Obviously, the band’s progression into this entity had a lot to do with the departure of their trademark lead guitar player virtuoso Alex Skolnick and his replacement being no other than James Murphy of Death and Obituary fame. While some of Alex’s tasty sweeps and melodic licks are a thing to be missed, James’ more aggressive, punishing approach does fit the sledgehammer-riffing very well and even the album’s sole track where the listener is not being battered by heaviness,“Trail of Tears”, is equipped with a blistering and highly memorable guitar solo.
Yet, what would Testament be without the mighty Chuck Billy? He’s always been in possession of one of the most recognizable voices within the thrash metal realm but this album is were he first started utilizing a technique that borrowed a lot from the death metal growlers of the time and it’s amazing how much brutality and atmospheric qualities his chords brought to the table on this one. His (almost) clear singing voice on the aforementioned “Trail of Tears” ballad almost feels a tad out out of place since it’s the only piece here without a predominant use of said commanding tone – a unique style that one is easily becoming accustomed and even attracted to while listening.
A few more honorable words should be said about John Tempesta’s short stint with the band: this man slays! Killer tone, thunderous grooves and a ton of skill all put into one boiling stew of crushing madness! Yeah, the riffs are heavy as fuck and the rumbling bass does its job accordingly (thanks again to Mr. Petersen and to Mr. Christian for taking that route) but time and time again, this monstrous drummer carries the songs and provides a spicy technicality often absent in what is usually referred to as groove metal.
One glaring flaw that needs to be pointed at is that the album COULD have been absolute killer, if it wasn’t for it meeting its untimely death way before the actual end of its running time; after a very enjoyable run concluding with “All I Could Bleed” the record takes a nosedive into absurdity and fragmentation with “Urotsukidöji” being a very uneven, confused mess of instrumental ideas. It doesn’t flow well at all and features a few weird spoken word samples ripped from some Asian Manga film. Apparently this should have some meaning, but in reality it’s nothing but distracting and I skip this song every single time, even though there’s a few good sections in there. Sadly, these are just not outstanding enough to be salvaged. Similar things can be said about the last 3 tracks; they feel as if the guys had a few rather rotten ideas that somehow just had to be turned into songs. Maybe contractual obligations were the reason why those mostly lackluster pieces needed to be included, but hell, I rarely get through all of those and I don’t see why any fan of the band should. At least – in the age of all things digital – skipping the crap is easier than it’s ever been, so we should leave it at that and be thankful for the album’s first 30 minutes of headbanging delight.

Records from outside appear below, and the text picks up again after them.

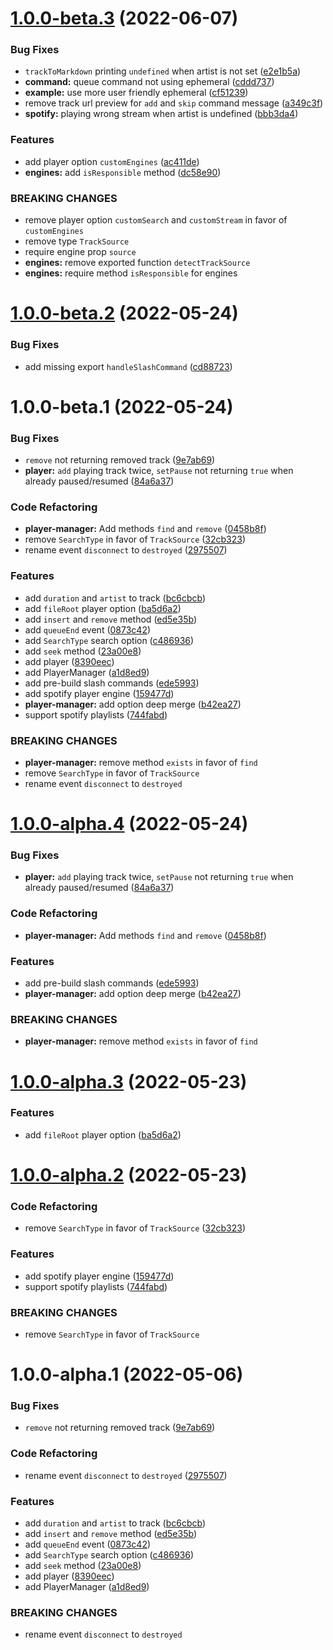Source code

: # [1.0.0-beta.3](https://github.com/larsrickert/discord-player-plus/compare/v1.0.0-beta.2...v1.0.0-beta.3) (2022-06-07)


### Bug Fixes

* `trackToMarkdown` printing `undefined` when artist is not set ([e2e1b5a](https://github.com/larsrickert/discord-player-plus/commit/e2e1b5ad3036157e969adaa5b71ed0772b12a11a))
* **command:** queue command not using ephemeral ([cddd737](https://github.com/larsrickert/discord-player-plus/commit/cddd7378ec2aac669e69e1dad0b9bfcb2b3ca48c))
* **example:** use more user friendly ephemeral ([cf51239](https://github.com/larsrickert/discord-player-plus/commit/cf5123943d47262342f2d92fc6fef536fa8ff3d7))
* remove track url preview for `add` and `skip` command message ([a349c3f](https://github.com/larsrickert/discord-player-plus/commit/a349c3fde841387cc5362ab968dade51a3ba3531))
* **spotify:** playing wrong stream when artist is undefined ([bbb3da4](https://github.com/larsrickert/discord-player-plus/commit/bbb3da4ab4f4d794fb959e75042b103af1f02ff6))


### Features

* add player option `customEngines` ([ac411de](https://github.com/larsrickert/discord-player-plus/commit/ac411dee8f62bc2cc29b74c3bd43db7339679009))
* **engines:** add `isResponsible` method ([dc58e90](https://github.com/larsrickert/discord-player-plus/commit/dc58e90a16f0a9ab456a3f4fb2332d4090044021))


### BREAKING CHANGES

* remove player option `customSearch` and `customStream`  in favor of `customEngines`
* remove type `TrackSource`
* require engine prop `source`
* **engines:** remove exported function `detectTrackSource`
* **engines:** require method  `isResponsible` for engines

# [1.0.0-beta.2](https://github.com/larsrickert/discord-player-plus/compare/v1.0.0-beta.1...v1.0.0-beta.2) (2022-05-24)


### Bug Fixes

* add missing export `handleSlashCommand` ([cd88723](https://github.com/larsrickert/discord-player-plus/commit/cd887237d42de5b41eff5203b6bf046f7bc22681))

# 1.0.0-beta.1 (2022-05-24)


### Bug Fixes

* `remove` not returning removed track ([9e7ab69](https://github.com/larsrickert/discord-player-plus/commit/9e7ab69f66c5703f00de56a70d746723d98ce04d))
* **player:** `add` playing track twice, `setPause` not returning `true` when already paused/resumed ([84a6a37](https://github.com/larsrickert/discord-player-plus/commit/84a6a370e0482aeb565dc195d0f15f5d06beae76))


### Code Refactoring

* **player-manager:** Add methods `find` and `remove` ([0458b8f](https://github.com/larsrickert/discord-player-plus/commit/0458b8f9dd7c3effcd332885a83cdf47701bfeb6))
* remove `SearchType` in favor of `TrackSource` ([32cb323](https://github.com/larsrickert/discord-player-plus/commit/32cb32320bf77ca168ab030ee867f1cac7cbde5f))
* rename event `disconnect` to `destroyed` ([2975507](https://github.com/larsrickert/discord-player-plus/commit/29755077c2e9ab6585af057390b0782f55656661))


### Features

* add `duration` and `artist` to track ([bc6cbcb](https://github.com/larsrickert/discord-player-plus/commit/bc6cbcb90342e6d10d2d3887b69e0a81de94b82b))
* add `fileRoot` player option ([ba5d6a2](https://github.com/larsrickert/discord-player-plus/commit/ba5d6a2bf7a57f20f199b1e4819e42e4a0e48ff1))
* add `insert` and `remove` method ([ed5e35b](https://github.com/larsrickert/discord-player-plus/commit/ed5e35b4c2b0cda731535b02e01dc1ef86b6dba8))
* add `queueEnd` event ([0873c42](https://github.com/larsrickert/discord-player-plus/commit/0873c4293459d9c449925f4135e19641f48a50f0))
* add `SearchType` search option ([c486936](https://github.com/larsrickert/discord-player-plus/commit/c486936dddafe290641c7c286e78c0b3cbbe465e))
* add `seek` method ([23a00e8](https://github.com/larsrickert/discord-player-plus/commit/23a00e8eecea5422a2f5f143edfa7b1cc601b4c8))
* add player ([8390eec](https://github.com/larsrickert/discord-player-plus/commit/8390eec1771185d708a8933d0fc04a2882b72bb4))
* add PlayerManager ([a1d8ed9](https://github.com/larsrickert/discord-player-plus/commit/a1d8ed905deea5ca0b76c0dbcbfc8492cb04768a))
* add pre-build slash commands ([ede5993](https://github.com/larsrickert/discord-player-plus/commit/ede59939bcbd304f3841b465c152810c1bf31346))
* add spotify player engine ([159477d](https://github.com/larsrickert/discord-player-plus/commit/159477dcc2593e254d4feae0254c605f7996bcc8))
* **player-manager:** add option deep merge ([b42ea27](https://github.com/larsrickert/discord-player-plus/commit/b42ea277955faead8da9382dcfd836e5fb424e46))
* support spotify playlists ([744fabd](https://github.com/larsrickert/discord-player-plus/commit/744fabdb6f0105dda4991d8fb5f327b835db5371))


### BREAKING CHANGES

* **player-manager:** remove method `exists` in favor of `find`
* remove `SearchType` in favor of `TrackSource`
* rename event `disconnect` to `destroyed`

# [1.0.0-alpha.4](https://github.com/larsrickert/discord-player-plus/compare/v1.0.0-alpha.3...v1.0.0-alpha.4) (2022-05-24)


### Bug Fixes

* **player:** `add` playing track twice, `setPause` not returning `true` when already paused/resumed ([84a6a37](https://github.com/larsrickert/discord-player-plus/commit/84a6a370e0482aeb565dc195d0f15f5d06beae76))


### Code Refactoring

* **player-manager:** Add methods `find` and `remove` ([0458b8f](https://github.com/larsrickert/discord-player-plus/commit/0458b8f9dd7c3effcd332885a83cdf47701bfeb6))


### Features

* add pre-build slash commands ([ede5993](https://github.com/larsrickert/discord-player-plus/commit/ede59939bcbd304f3841b465c152810c1bf31346))
* **player-manager:** add option deep merge ([b42ea27](https://github.com/larsrickert/discord-player-plus/commit/b42ea277955faead8da9382dcfd836e5fb424e46))


### BREAKING CHANGES

* **player-manager:** remove method `exists` in favor of `find`

# [1.0.0-alpha.3](https://github.com/larsrickert/discord-player-plus/compare/v1.0.0-alpha.2...v1.0.0-alpha.3) (2022-05-23)


### Features

* add `fileRoot` player option ([ba5d6a2](https://github.com/larsrickert/discord-player-plus/commit/ba5d6a2bf7a57f20f199b1e4819e42e4a0e48ff1))

# [1.0.0-alpha.2](https://github.com/larsrickert/discord-player-plus/compare/v1.0.0-alpha.1...v1.0.0-alpha.2) (2022-05-23)


### Code Refactoring

* remove `SearchType` in favor of `TrackSource` ([32cb323](https://github.com/larsrickert/discord-player-plus/commit/32cb32320bf77ca168ab030ee867f1cac7cbde5f))


### Features

* add spotify player engine ([159477d](https://github.com/larsrickert/discord-player-plus/commit/159477dcc2593e254d4feae0254c605f7996bcc8))
* support spotify playlists ([744fabd](https://github.com/larsrickert/discord-player-plus/commit/744fabdb6f0105dda4991d8fb5f327b835db5371))


### BREAKING CHANGES

* remove `SearchType` in favor of `TrackSource`

# 1.0.0-alpha.1 (2022-05-06)


### Bug Fixes

* `remove` not returning removed track ([9e7ab69](https://github.com/larsrickert/discord-player-plus/commit/9e7ab69f66c5703f00de56a70d746723d98ce04d))


### Code Refactoring

* rename event `disconnect` to `destroyed` ([2975507](https://github.com/larsrickert/discord-player-plus/commit/29755077c2e9ab6585af057390b0782f55656661))


### Features

* add `duration` and `artist` to track ([bc6cbcb](https://github.com/larsrickert/discord-player-plus/commit/bc6cbcb90342e6d10d2d3887b69e0a81de94b82b))
* add `insert` and `remove` method ([ed5e35b](https://github.com/larsrickert/discord-player-plus/commit/ed5e35b4c2b0cda731535b02e01dc1ef86b6dba8))
* add `queueEnd` event ([0873c42](https://github.com/larsrickert/discord-player-plus/commit/0873c4293459d9c449925f4135e19641f48a50f0))
* add `SearchType` search option ([c486936](https://github.com/larsrickert/discord-player-plus/commit/c486936dddafe290641c7c286e78c0b3cbbe465e))
* add `seek` method ([23a00e8](https://github.com/larsrickert/discord-player-plus/commit/23a00e8eecea5422a2f5f143edfa7b1cc601b4c8))
* add player ([8390eec](https://github.com/larsrickert/discord-player-plus/commit/8390eec1771185d708a8933d0fc04a2882b72bb4))
* add PlayerManager ([a1d8ed9](https://github.com/larsrickert/discord-player-plus/commit/a1d8ed905deea5ca0b76c0dbcbfc8492cb04768a))


### BREAKING CHANGES

* rename event `disconnect` to `destroyed`
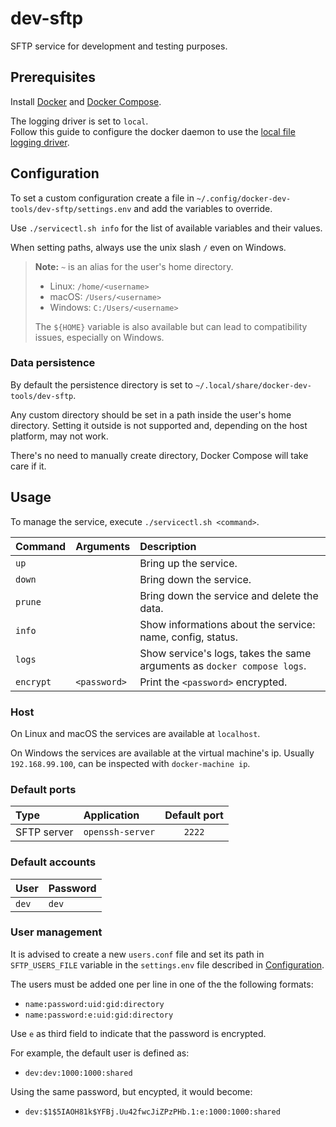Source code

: # dev-sftp

SFTP service for development and testing purposes.

## Prerequisites

Install [Docker](https://docs.docker.com/engine/install/)
and [Docker Compose](https://docs.docker.com/compose/install/).

The logging driver is set to `local`.  
Follow this guide to configure the docker daemon to use the
[local file logging driver](https://docs.docker.com/config/containers/logging/local/).

## Configuration

To set a custom configuration create a file in `~/.config/docker-dev-tools/dev-sftp/settings.env`
and add the variables to override.

Use `./servicectl.sh info` for the list of available variables and their values.

When setting paths, always use the unix slash `/` even on Windows.

> **Note:** `~` is an alias for the user's home directory.
>
> - Linux: `/home/<username>`
> - macOS: `/Users/<username>`
> - Windows: `C:/Users/<username>`
>
> The `${HOME}` variable is also available but can lead to compatibility issues, especially on Windows.

### Data persistence

By default the persistence directory is set to `~/.local/share/docker-dev-tools/dev-sftp`.

Any custom directory should be set in a path inside the user's home directory.
Setting it outside is not supported and, depending on the host platform, may not work.

There's no need to manually create directory, Docker Compose will take care if it.

## Usage

To manage the service, execute `./servicectl.sh <command>`.

| Command   | Arguments    | Description                                                             |
| :-------- | :----------- | :---------------------------------------------------------------------- |
| `up`      |              | Bring up the service.                                                   |
| `down`    |              | Bring down the service.                                                 |
| `prune`   |              | Bring down the service and delete the data.                             |
| `info`    |              | Show informations about the service: name, config, status.              |
| `logs`    |              | Show service's logs, takes the same arguments as `docker compose logs`. |
| `encrypt` | `<password>` | Print the `<password>` encrypted.                                       |

### Host

On Linux and macOS the services are available at `localhost`.

On Windows the services are available at the virtual machine's ip. Usually `192.168.99.100`,
can be inspected with `docker-machine ip`.

### Default ports

| Type        | Application      | Default port |
| :---------- | :--------------- | :----------: |
| SFTP server | `openssh-server` |    `2222`    |

### Default accounts

| User  | Password |
| :---- | :------- |
| `dev` | `dev`    |

### User management

It is advised to create a new `users.conf` file and set its path in `SFTP_USERS_FILE` variable in the `settings.env` file described in [Configuration](#configuration).

The users must be added one per line in one of the the following formats:

- `name:password:uid:gid:directory`
- `name:password:e:uid:gid:directory`

Use `e` as third field to indicate that the password is encrypted.

For example, the default user is defined as:

- `dev:dev:1000:1000:shared`

Using the same password, but encypted, it would become:

- `dev:$1$5IAOH81k$YFBj.Uu42fwcJiZPzPHb.1:e:1000:1000:shared`
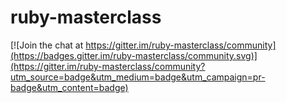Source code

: # ruby-masterclass

[![Join the chat at https://gitter.im/ruby-masterclass/community](https://badges.gitter.im/ruby-masterclass/community.svg)](https://gitter.im/ruby-masterclass/community?utm_source=badge&utm_medium=badge&utm_campaign=pr-badge&utm_content=badge)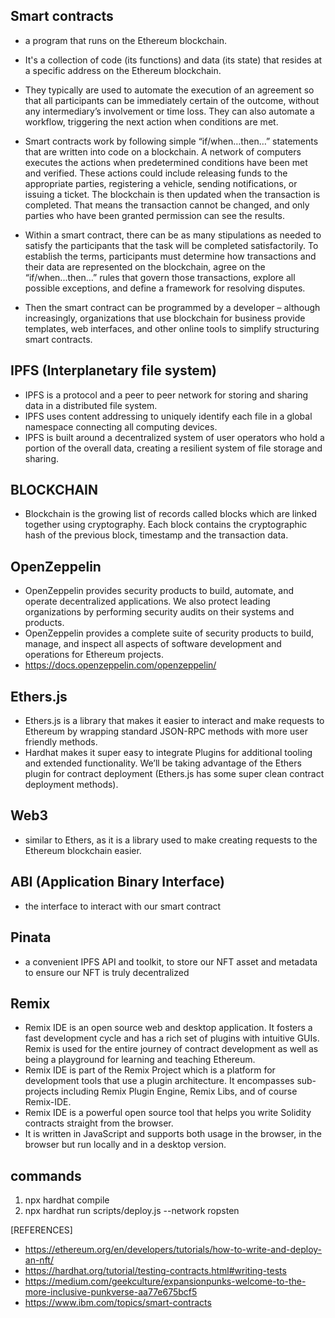 ## Smart contracts
- a program that runs on the Ethereum blockchain. 
- It's a collection of code (its functions) and data (its state) that resides at a specific address on the Ethereum blockchain.
- They typically are used to automate the execution of an agreement so that all participants can be immediately certain of the outcome, without any intermediary’s involvement or time loss. They can also automate a workflow, triggering the next action when conditions are met.
- Smart contracts work by following simple “if/when…then…” statements that are written into code on a blockchain. A network of computers executes the actions  when predetermined conditions have been met and verified. These actions could include releasing funds to the appropriate parties, registering a vehicle, sending notifications, or issuing a ticket. The blockchain is then updated when the transaction is completed. That means the transaction cannot be changed, and only parties who have been granted permission can see the results.

- Within a smart contract, there can be as many stipulations as needed to satisfy the participants that the task will be completed satisfactorily. To establish the terms, participants must determine how transactions and their data are represented on the blockchain, agree on the “if/when...then…” rules that govern those transactions, explore all possible exceptions, and define a framework for resolving disputes.

- Then the smart contract can be programmed by a developer – although increasingly, organizations that use blockchain for business provide templates, web interfaces, and other online tools to simplify structuring smart contracts.

## IPFS (Interplanetary file system)
- IPFS is a protocol and a peer to peer network for storing and sharing data in a distributed file system. 
- IPFS uses content addressing to uniquely identify each file in a global namespace connecting all computing devices. 
- IPFS is built around a decentralized system of user operators who hold a portion of the overall data, creating a resilient system of file storage and sharing. 


## BLOCKCHAIN
- Blockchain is the growing list of records called blocks which are linked together using cryptography. Each block contains the cryptographic hash of the previous block, timestamp and the transaction data. 

## OpenZeppelin
- OpenZeppelin provides security products to build, automate, and operate decentralized applications. We also protect leading organizations by performing security audits on their systems and products.
- OpenZeppelin provides a complete suite of security products to build, manage, and inspect all aspects of software development and operations for Ethereum projects.
- https://docs.openzeppelin.com/openzeppelin/

## Ethers.js
- Ethers.js is a library that makes it easier to interact and make requests to Ethereum by wrapping standard JSON-RPC methods with more user friendly methods.
- Hardhat makes it super easy to integrate Plugins for additional tooling and extended functionality. We’ll be taking advantage of the Ethers plugin for contract deployment (Ethers.js has some super clean contract deployment methods).

## Web3 
- similar to Ethers, as it is a library used to make creating requests to the Ethereum blockchain easier. 

## ABI (Application Binary Interface) 
- the interface to interact with our smart contract

## Pinata
- a convenient IPFS API and toolkit, to store our NFT asset and metadata to ensure our NFT is truly decentralized

## Remix
- Remix IDE is an open source web and desktop application. It fosters a fast development cycle and has a rich set of plugins with intuitive GUIs. Remix is used for the entire journey of contract development as well as being a playground for learning and teaching Ethereum.
- Remix IDE is part of the Remix Project which is a platform for development tools that use a plugin architecture. It encompasses sub-projects including Remix Plugin Engine, Remix Libs, and of course Remix-IDE.
- Remix IDE is a powerful open source tool that helps you write Solidity contracts straight from the browser.
- It is written in JavaScript and supports both usage in the browser, in the browser but run locally and in a desktop version.

## commands
1. npx hardhat compile
2. npx hardhat run scripts/deploy.js --network ropsten


[REFERENCES]
- https://ethereum.org/en/developers/tutorials/how-to-write-and-deploy-an-nft/
- https://hardhat.org/tutorial/testing-contracts.html#writing-tests
- https://medium.com/geekculture/expansionpunks-welcome-to-the-more-inclusive-punkverse-aa77e675bcf5
- https://www.ibm.com/topics/smart-contracts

Well, you know – it’s 2019 already, you should have heard of this one already since it is 25 years old this year, but if you have been living under a rock for a few decades or discovered the band a lot later, be sure to spend some time with Low since it’s one of the bands strongest and most interesting records. Don’t be fooled by those who say that their mid-era is not worthwhile since it’s only Demonic (and partly The Gathering) which took this approach too far, amplifying the modern death metal influences even more, but without the riff-laden substance and the ageless charm of this record presented here.